_Problem description_. No pictures should appear. The lines from the beginning of the listing through the one holding "compacto mundo judaico, que" must be reproduced exactly, and nothing more.

[[ Listed entries open ]]

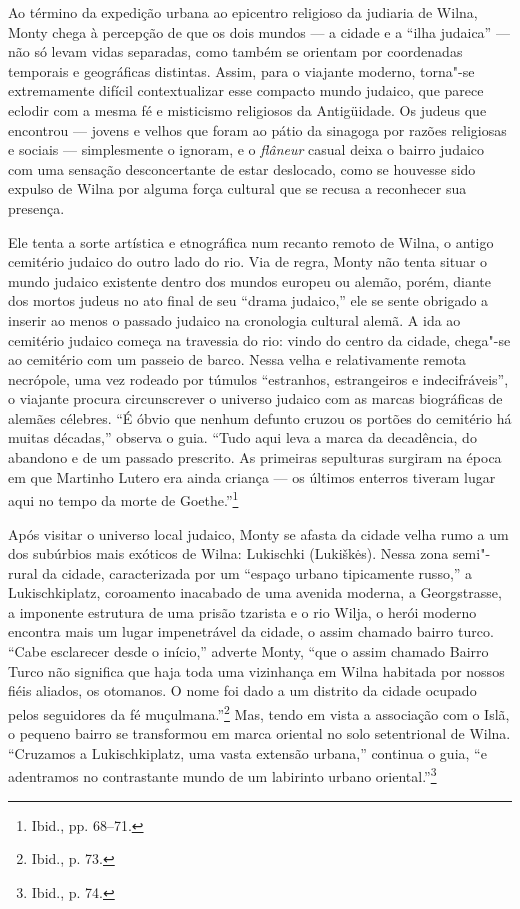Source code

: Ao término da expedição urbana ao epicentro religioso da judiaria de
Wilna, Monty chega à percepção de que os dois mundos --- a cidade e a
``ilha judaica'' --- não só levam vidas separadas, como também se orientam
por coordenadas temporais e geográficas distintas. Assim, para o
viajante moderno, torna"-se extremamente difícil contextualizar esse
compacto mundo judaico, que parece eclodir com a mesma fé e misticismo
religiosos da Antigüidade. Os judeus que encontrou --- jovens e velhos que
foram ao pátio da sinagoga por razões religiosas e sociais ---
simplesmente o ignoram, e o \emph{flâneur} casual deixa o bairro judaico
com uma sensação desconcertante de estar deslocado, como se houvesse
sido expulso de Wilna por alguma força cultural que se recusa a
reconhecer sua presença.

Ele tenta a sorte artística e etnográfica num recanto remoto de Wilna, o
antigo cemitério judaico do outro lado do rio. Via de regra, Monty não
tenta situar o mundo judaico existente dentro dos mundos europeu ou
alemão, porém, diante dos mortos judeus no ato final de seu ``drama
judaico,'' ele se sente obrigado a inserir ao menos o passado judaico na
cronologia cultural alemã. A ida ao cemitério judaico começa na
travessia do rio: vindo do centro da cidade, chega"-se ao cemitério com
um passeio de barco. Nessa velha e relativamente remota necrópole, uma
vez rodeado por túmulos ``estranhos, estrangeiros e indecifráveis'', o
viajante procura circunscrever o universo judaico com as marcas
biográficas de alemães célebres. ``É óbvio que nenhum defunto cruzou os
portões do cemitério há muitas décadas,'' observa o guia. ``Tudo aqui
leva a marca da decadência, do abandono e de um passado prescrito. As
primeiras sepulturas surgiram na época em que Martinho Lutero era ainda
criança --- os últimos enterros tiveram lugar aqui no tempo da morte de
Goethe.''\footnote{Ibid., pp. 68--71.}

%

Após visitar o universo local judaico, Monty se afasta da cidade velha
rumo a um dos subúrbios mais exóticos de Wilna: Lukischki (Lukiškės).
Nessa zona semi"-rural da cidade, caracterizada por um ``espaço urbano
tipicamente russo,'' a Lukischkiplatz, coroamento inacabado de uma
avenida moderna, a Georgstrasse, a imponente estrutura de uma prisão
tzarista e o rio Wilja, o herói moderno encontra mais um lugar
impenetrável da cidade, o assim chamado bairro turco. ``Cabe esclarecer
desde o início,'' adverte Monty, ``que o assim chamado Bairro Turco não
significa que haja toda uma vizinhança em Wilna habitada por nossos
fiéis aliados, os otomanos. O nome foi dado a um distrito da cidade
ocupado pelos seguidores da fé muçulmana.''\footnote{Ibid., p. 73.} Mas,
tendo em vista a associação com o Islã, o pequeno bairro se transformou
em marca oriental no solo setentrional de Wilna. ``Cruzamos a
Lukischkiplatz, uma vasta extensão urbana,'' continua o guia, ``e
adentramos no contrastante mundo de um labirinto urbano
oriental.''\footnote{Ibid., p. 74.}

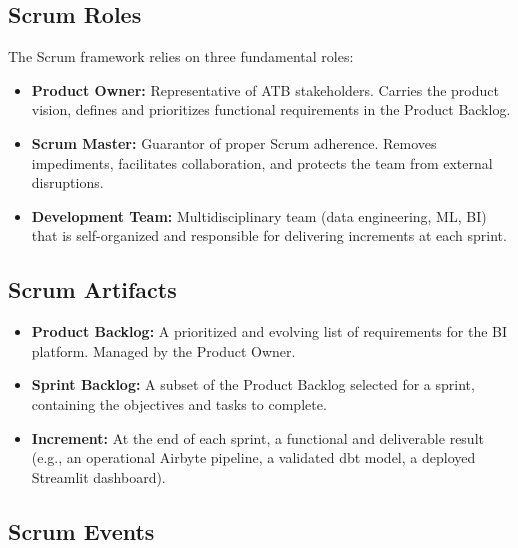 \subsection{Scrum Roles}

The Scrum framework relies on three fundamental roles:

\begin{itemize}
    \item \textbf{Product Owner:} Representative of ATB stakeholders. Carries the product
    vision, defines and prioritizes functional requirements in the Product Backlog.

    \item \textbf{Scrum Master:} Guarantor of proper Scrum adherence. Removes impediments,
    facilitates collaboration, and protects the team from external disruptions.

    \item \textbf{Development Team:} Multidisciplinary team (data engineering, ML, BI) that
    is self-organized and responsible for delivering increments at each sprint.
\end{itemize}

\subsection{Scrum Artifacts}

\begin{itemize}
    \item \textbf{Product Backlog:} A prioritized and evolving list of requirements for the
    BI platform. Managed by the Product Owner.

    \item \textbf{Sprint Backlog:} A subset of the Product Backlog selected for a sprint,
    containing the objectives and tasks to complete.

    \item \textbf{Increment:} At the end of each sprint, a functional and deliverable result
    (e.g., an operational Airbyte pipeline, a validated dbt model, a deployed Streamlit
    dashboard).
\end{itemize}

\subsection{Scrum Events}

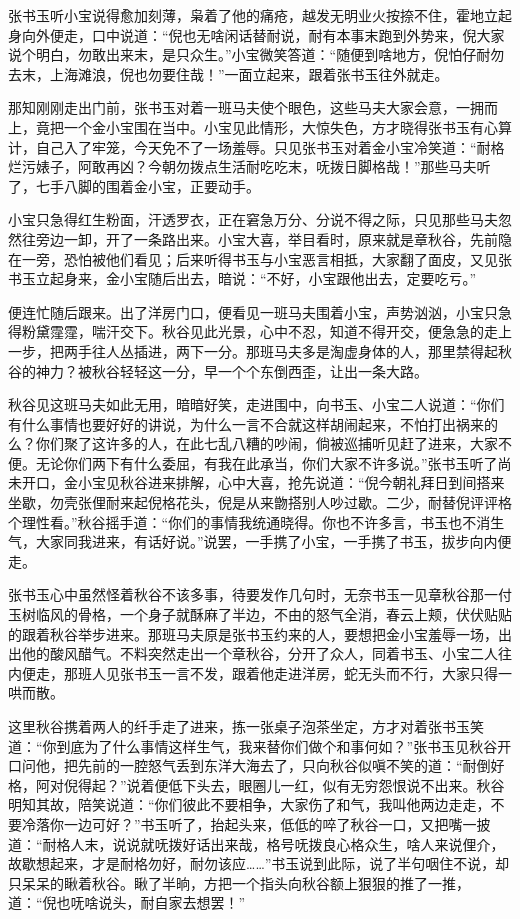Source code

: \documentclass[12pt,UTF8]{ctexbook}
\begin{document}
{{{张书玉听小宝说得愈加刻薄，枭着了他的痛疮，越发无明业火按捺不住，霍地立起身向外便走，口中说道：“倪也无啥闲话替耐说，耐有本事末跑到外势来，倪大家说个明白，勿敢出来末，是只众生。”小宝微笑答道：“随便到啥地方，倪怕仔耐勿去末，上海滩浪，倪也勿要住哉！”一面立起来，跟着张书玉往外就走。

那知刚刚走出门前，张书玉对着一班马夫使个眼色，这些马夫大家会意，一拥而上，竟把一个金小宝围在当中。小宝见此情形，大惊失色，方才晓得张书玉有心算计，自己入了牢笼，今天免不了一场羞辱。只见张书玉对着金小宝冷笑道：“耐格烂污婊子，阿敢再凶？今朝勿拨点生活耐吃吃末，呒拨日脚格哉！”那些马夫听了，七手八脚的围着金小宝，正要动手。

小宝只急得红生粉面，汗透罗衣，正在窘急万分、分说不得之际，只见那些马夫忽然往旁边一卸，开了一条路出来。小宝大喜，举目看时，原来就是章秋谷，先前隐在一旁，恐怕被他们看见；后来听得书玉与小宝恶言相抵，大家翻了面皮，又见张书玉立起身来，金小宝随后出去，暗说：“不好，小宝跟他出去，定要吃亏。”

便连忙随后跟来。出了洋房门口，便看见一班马夫围着小宝，声势汹汹，小宝只急得粉黛霪霪，喘汗交下。秋谷见此光景，心中不忍，知道不得开交，便急急的走上一步，把两手往人丛插进，两下一分。那班马夫多是淘虚身体的人，那里禁得起秋谷的神力？被秋谷轻轻这一分，早一个个东倒西歪，让出一条大路。

秋谷见这班马夫如此无用，暗暗好笑，走进围中，向书玉、小宝二人说道：“你们有什么事情也要好好的讲说，为什么一言不合就这样胡闹起来，不怕打出祸来的么？你们聚了这许多的人，在此七乱八糟的吵闹，倘被巡捕听见赶了进来，大家不便。无论你们两下有什么委屈，有我在此承当，你们大家不许多说。”张书玉听了尚未开口，金小宝见秋谷进来排解，心中大喜，抢先说道：“倪今朝礼拜日到间搭来坐歇，勿壳张俚耐来起倪格花头，倪是从来朆搭别人吵过歇。二少，耐替倪评评格个理性看。”秋谷摇手道：“你们的事情我统通晓得。你也不许多言，书玉也不消生气，大家同我进来，有话好说。”说罢，一手携了小宝，一手携了书玉，拔步向内便走。

张书玉心中虽然怪着秋谷不该多事，待要发作几句时，无奈书玉一见章秋谷那一付玉树临风的骨格，一个身子就酥麻了半边，不由的怒气全消，春云上颊，伏伏贴贴的跟着秋谷举步进来。那班马夫原是张书玉约来的人，要想把金小宝羞辱一场，出出他的酸风醋气。不料突然走出一个章秋谷，分开了众人，同着书玉、小宝二人往内便走，那班人见张书玉一言不发，跟着他走进洋房，蛇无头而不行，大家只得一哄而散。

这里秋谷携着两人的纤手走了进来，拣一张桌子泡茶坐定，方才对着张书玉笑道：“你到底为了什么事情这样生气，我来替你们做个和事何如？”张书玉见秋谷开口问他，把先前的一腔怒气丢到东洋大海去了，只向秋谷似嗔不笑的道：“耐倒好格，阿对倪得起？”说着便低下头去，眼圈儿一红，似有无穷怨恨说不出来。秋谷明知其故，陪笑说道：“你们彼此不要相争，大家伤了和气，我叫他两边走走，不要冷落你一边可好？”书玉听了，抬起头来，低低的啐了秋谷一口，又把嘴一披道：“耐格人末，说说就呒拨好话出来哉，格号呒拨良心格众生，啥人来说俚介，故歇想起来，才是耐格勿好，耐勿该应……”书玉说到此际，说了半句咽住不说，却只呆呆的瞅着秋谷。瞅了半晌，方把一个指头向秋谷额上狠狠的推了一推，道：“倪也呒啥说头，耐自家去想罢！”

}}}
\end{document}
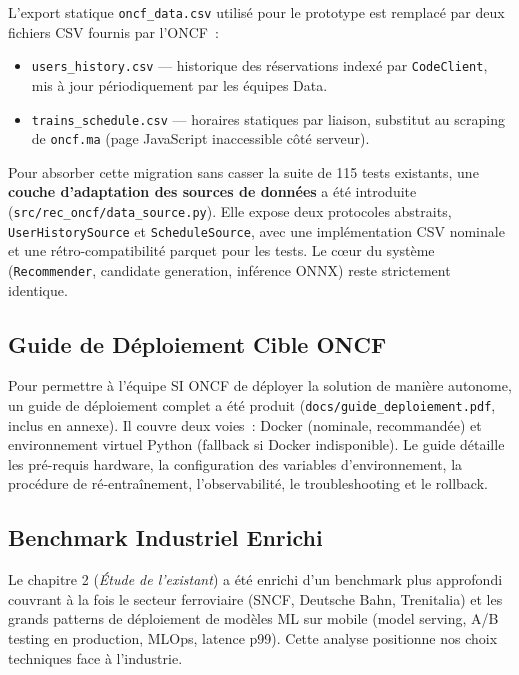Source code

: \documentclass[12pt, a4paper]{report}
\begin{document}
L'export statique \texttt{oncf\_data.csv} utilisé pour le prototype est
remplacé par deux fichiers CSV fournis par l'ONCF~:

\begin{itemize}
\item \texttt{users\_history.csv} --- historique des réservations indexé
    par \texttt{CodeClient}, mis à jour périodiquement par les équipes Data.
\item \texttt{trains\_schedule.csv} --- horaires statiques par liaison,
    substitut au scraping de \texttt{oncf.ma} (page JavaScript inaccessible
    côté serveur).
\end{itemize}

Pour absorber cette migration sans casser la suite de 115 tests existants,
une \textbf{couche d'adaptation des sources de données} a été introduite
(\texttt{src/rec\_oncf/data\_source.py}). Elle expose deux protocoles
abstraits, \texttt{UserHistorySource} et \texttt{ScheduleSource}, avec une
implémentation CSV nominale et une rétro-compatibilité parquet pour les
tests. Le cœur du système (\texttt{Recommender}, candidate generation,
inférence ONNX) reste strictement identique.

\subsection{Guide de Déploiement Cible ONCF}

Pour permettre à l'équipe SI ONCF de déployer la solution de manière
autonome, un guide de déploiement complet a été produit
(\texttt{docs/guide\_deploiement.pdf}, inclus en annexe). Il couvre deux
voies~: Docker (nominale, recommandée) et environnement virtuel Python
(fallback si Docker indisponible). Le guide détaille les pré-requis
hardware, la configuration des variables d'environnement, la procédure de
ré-entraînement, l'observabilité, le troubleshooting et le rollback.

\subsection{Benchmark Industriel Enrichi}

Le chapitre 2 (\textit{Étude de l'existant}) a été enrichi d'un benchmark
plus approfondi couvrant à la fois le secteur ferroviaire (SNCF, Deutsche
Bahn, Trenitalia) et les grands patterns de déploiement de modèles ML sur
mobile (model serving, A/B testing en production, MLOps, latence p99).
Cette analyse positionne nos choix techniques face à l'industrie.
\end{document}
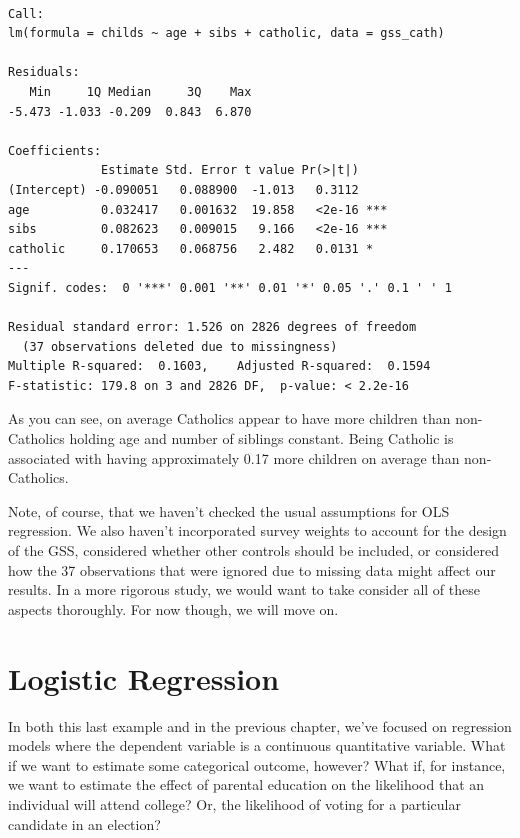 \documentclass[
  letterpaper,
]{book}
\begin{document}
\begin{verbatim}

Call:
lm(formula = childs ~ age + sibs + catholic, data = gss_cath)

Residuals:
   Min     1Q Median     3Q    Max 
-5.473 -1.033 -0.209  0.843  6.870 

Coefficients:
             Estimate Std. Error t value Pr(>|t|)    
(Intercept) -0.090051   0.088900  -1.013   0.3112    
age          0.032417   0.001632  19.858   <2e-16 ***
sibs         0.082623   0.009015   9.166   <2e-16 ***
catholic     0.170653   0.068756   2.482   0.0131 *  
---
Signif. codes:  0 '***' 0.001 '**' 0.01 '*' 0.05 '.' 0.1 ' ' 1

Residual standard error: 1.526 on 2826 degrees of freedom
  (37 observations deleted due to missingness)
Multiple R-squared:  0.1603,    Adjusted R-squared:  0.1594 
F-statistic: 179.8 on 3 and 2826 DF,  p-value: < 2.2e-16
\end{verbatim}

As you can see, on average Catholics appear to have more children than
non-Catholics holding age and number of siblings constant. Being
Catholic is associated with having approximately 0.17 more children on
average than non-Catholics.

Note, of course, that we haven't checked the usual assumptions for OLS
regression. We also haven't incorporated survey weights to account for
the design of the GSS, considered whether other controls should be
included, or considered how the 37 observations that were ignored due to
missing data might affect our results. In a more rigorous study, we
would want to take consider all of these aspects thoroughly. For now
though, we will move on.

\hypertarget{logistic-regression}{%
\section{Logistic Regression}\label{logistic-regression}}

In both this last example and in the previous chapter, we've focused on
regression models where the dependent variable is a continuous
quantitative variable. What if we want to estimate some categorical
outcome, however? What if, for instance, we want to estimate the effect
of parental education on the likelihood that an individual will attend
college? Or, the likelihood of voting for a particular candidate in an
election?
\end{document}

[[ Listed entries closed ]]

_Answer to this task_.
Source code

: Ao término da expedição urbana ao epicentro religioso da judiaria de
Wilna, Monty chega à percepção de que os dois mundos --- a cidade e a
``ilha judaica'' --- não só levam vidas separadas, como também se orientam
por coordenadas temporais e geográficas distintas. Assim, para o
viajante moderno, torna"-se extremamente difícil contextualizar esse
compacto mundo judaico, que parece eclodir com a mesma fé e misticismo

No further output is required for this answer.